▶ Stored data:
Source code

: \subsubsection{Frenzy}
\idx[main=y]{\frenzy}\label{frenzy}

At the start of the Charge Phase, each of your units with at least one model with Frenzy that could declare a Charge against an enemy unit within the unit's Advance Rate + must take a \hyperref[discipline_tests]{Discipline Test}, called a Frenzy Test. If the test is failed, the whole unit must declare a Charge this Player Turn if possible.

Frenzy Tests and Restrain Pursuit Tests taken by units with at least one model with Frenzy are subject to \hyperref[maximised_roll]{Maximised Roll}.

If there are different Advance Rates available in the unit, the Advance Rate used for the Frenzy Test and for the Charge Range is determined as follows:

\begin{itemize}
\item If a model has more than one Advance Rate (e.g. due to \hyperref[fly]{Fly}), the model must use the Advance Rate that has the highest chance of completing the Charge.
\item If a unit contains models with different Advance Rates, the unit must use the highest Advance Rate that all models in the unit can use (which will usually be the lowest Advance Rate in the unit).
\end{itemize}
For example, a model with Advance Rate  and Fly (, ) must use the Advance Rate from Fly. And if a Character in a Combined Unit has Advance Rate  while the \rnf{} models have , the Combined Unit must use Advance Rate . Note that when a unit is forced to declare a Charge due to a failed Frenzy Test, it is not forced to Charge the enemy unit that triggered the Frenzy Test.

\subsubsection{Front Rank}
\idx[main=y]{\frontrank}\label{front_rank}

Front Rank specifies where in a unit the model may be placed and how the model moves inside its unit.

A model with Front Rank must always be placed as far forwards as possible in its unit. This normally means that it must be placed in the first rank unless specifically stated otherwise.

▶ What the task requires:
Total the lines of the data that include the word "Charge", and give that total as the sole response.

▶ Response:
4